• It’s important to understand the distinction between metrics and loss functions in Machine and Deep Learning.
  • Loss functions are used to optimize a model during training. They are functions defined on a data point, prediction, and label, and they measure the “distance” between the prediction and the label. The goal of a machine learning model is to minimize this difference, or “loss.” For instance, popular loss functions include Mean Squared Error for regression tasks, and Cross-Entropy Loss for classification tasks.
  • On the other hand, evaluation metrics are used to measure the performance of a model on the validation or test set. These metrics help to quantify the performance of a model in terms that make sense to us and align with our goals. For instance, accuracy is a commonly used evaluation metric that tells us the proportion of correct predictions made by our model.
  • The key difference lies in their usage. Loss functions are used to train the model and are differentiable so that the gradients can guide the optimization process. Evaluation metrics, however, are used to understand the model’s performance in real-world, human-understandable terms.
  • Often, there’s a disconnection between the two. The optimization objective (loss function) of a model may not always align with what we ultimately care about (evaluation metric). For instance, you might train a binary classification model with Cross-Entropy Loss, but evaluate it based on its AUC-ROC score, which considers the rank ordering of the predicted probabilities.
  • If that does happen, there are a few strategies to help resolve this disconnect:
    • Surrogate Loss Functions: Use a differentiable surrogate loss function which is a good proxy for the non-differentiable evaluation metric. For example, instead of optimizing for accuracy directly, we might optimize the cross-entropy loss as a proxy, which works well in many cases.
    • Direct Optimization: Some approaches aim to directly optimize the evaluation metric, even if it’s non-differentiable. One way to do this is by using reinforcement learning techniques, where the non-differentiable metric is used as a reward signal. Another approach is to use the method of sub-gradients for non-differentiable functions.
    • Early Stopping: Monitor the evaluation metric on a validation set during training, and stop training when the evaluation metric stops improving, even if the loss function could still be decreased on the training set.
    • Post-processing: Train with a standard differentiable loss function, but then adjust the decision threshold or otherwise post-process the predictions to optimize the evaluation metric.
    • Custom Loss Function: In some cases, it might be possible to design a new differentiable loss function which more closely aligns with the evaluation metric of interest.
  • Now that we have secured the foundation of our understanding, lets continue on here to look at a few common metrics.

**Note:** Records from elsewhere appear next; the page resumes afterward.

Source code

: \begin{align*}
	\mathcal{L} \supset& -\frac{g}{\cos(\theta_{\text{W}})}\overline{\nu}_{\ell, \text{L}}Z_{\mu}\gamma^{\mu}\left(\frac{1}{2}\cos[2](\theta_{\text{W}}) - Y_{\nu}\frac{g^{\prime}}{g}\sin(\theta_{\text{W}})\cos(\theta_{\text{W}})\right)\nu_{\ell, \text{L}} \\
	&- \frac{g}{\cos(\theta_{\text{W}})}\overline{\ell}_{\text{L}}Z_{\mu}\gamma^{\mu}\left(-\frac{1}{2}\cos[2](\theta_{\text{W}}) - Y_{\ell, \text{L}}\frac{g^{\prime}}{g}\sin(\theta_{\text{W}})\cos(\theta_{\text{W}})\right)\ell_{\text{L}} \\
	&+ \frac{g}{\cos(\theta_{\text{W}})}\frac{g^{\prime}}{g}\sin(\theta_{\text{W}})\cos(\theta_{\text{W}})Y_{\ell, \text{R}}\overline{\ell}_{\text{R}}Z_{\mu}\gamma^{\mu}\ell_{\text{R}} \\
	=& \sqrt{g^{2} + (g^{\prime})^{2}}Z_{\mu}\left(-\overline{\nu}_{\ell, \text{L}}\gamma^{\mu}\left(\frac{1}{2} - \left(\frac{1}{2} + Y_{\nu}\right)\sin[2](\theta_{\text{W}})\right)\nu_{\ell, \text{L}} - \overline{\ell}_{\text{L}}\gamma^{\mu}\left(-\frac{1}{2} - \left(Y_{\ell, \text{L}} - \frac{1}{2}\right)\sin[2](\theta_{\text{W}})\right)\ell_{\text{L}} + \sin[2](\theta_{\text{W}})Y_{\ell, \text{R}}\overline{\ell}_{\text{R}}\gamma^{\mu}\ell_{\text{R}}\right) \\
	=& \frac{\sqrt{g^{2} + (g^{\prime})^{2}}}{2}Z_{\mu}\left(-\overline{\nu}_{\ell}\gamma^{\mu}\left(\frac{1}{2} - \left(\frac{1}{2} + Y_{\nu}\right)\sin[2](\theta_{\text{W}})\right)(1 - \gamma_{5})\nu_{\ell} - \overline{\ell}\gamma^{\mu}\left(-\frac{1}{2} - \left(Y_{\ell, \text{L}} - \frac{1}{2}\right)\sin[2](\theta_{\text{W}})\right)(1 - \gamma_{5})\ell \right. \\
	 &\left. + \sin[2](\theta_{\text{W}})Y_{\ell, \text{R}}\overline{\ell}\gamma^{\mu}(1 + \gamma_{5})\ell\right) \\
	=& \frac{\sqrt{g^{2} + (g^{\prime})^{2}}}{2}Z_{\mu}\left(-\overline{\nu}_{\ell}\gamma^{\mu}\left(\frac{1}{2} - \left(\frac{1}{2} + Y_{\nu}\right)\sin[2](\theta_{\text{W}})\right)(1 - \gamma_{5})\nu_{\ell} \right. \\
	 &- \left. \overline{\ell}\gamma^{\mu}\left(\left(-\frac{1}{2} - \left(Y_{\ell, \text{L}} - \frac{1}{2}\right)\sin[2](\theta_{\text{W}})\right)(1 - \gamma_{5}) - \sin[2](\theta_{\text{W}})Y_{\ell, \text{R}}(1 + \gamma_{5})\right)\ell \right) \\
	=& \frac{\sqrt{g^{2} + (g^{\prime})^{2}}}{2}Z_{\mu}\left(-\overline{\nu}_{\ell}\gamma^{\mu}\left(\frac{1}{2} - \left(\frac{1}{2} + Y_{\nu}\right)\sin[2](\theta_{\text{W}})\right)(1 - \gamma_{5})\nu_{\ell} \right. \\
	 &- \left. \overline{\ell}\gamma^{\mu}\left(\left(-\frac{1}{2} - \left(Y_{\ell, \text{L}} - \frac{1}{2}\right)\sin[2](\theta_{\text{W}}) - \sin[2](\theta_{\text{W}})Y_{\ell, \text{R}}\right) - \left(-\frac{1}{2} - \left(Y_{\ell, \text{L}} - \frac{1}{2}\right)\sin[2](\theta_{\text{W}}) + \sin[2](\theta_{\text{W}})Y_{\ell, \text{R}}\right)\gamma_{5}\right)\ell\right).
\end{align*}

  • This is one of the most common evaluation metrics in ML, and it is often used in binary and multiclass classification problems. It calculates the proportion of correct predictions out of the total number of predictions.
\[Accuracy = (True Positives + True Negatives) / (Total Number of Predictions)\]


  • Precision is often used in ML and NLP for tasks like information retrieval, where it’s crucial to retrieve as many relevant documents as possible. Precision measures the proportion of relevant instances among the retrieved instances.
\[Precision = True Positives / (True Positives + False Positives)\]


  • Also known as sensitivity or true positive rate, recall measures the proportion of actual positives that were identified correctly.
\[Recall = True Positives / (True Positives + False Negatives)\]

F1 Score

  • The F1 score is the harmonic mean of precision and recall, providing a balance between both. It is particularly useful in cases where either precision or recall may individually present a biased view of the model’s performance, such as in imbalanced datasets.
\[F1 Score = 2 * ((Precision * Recall) / (Precision + Recall))\]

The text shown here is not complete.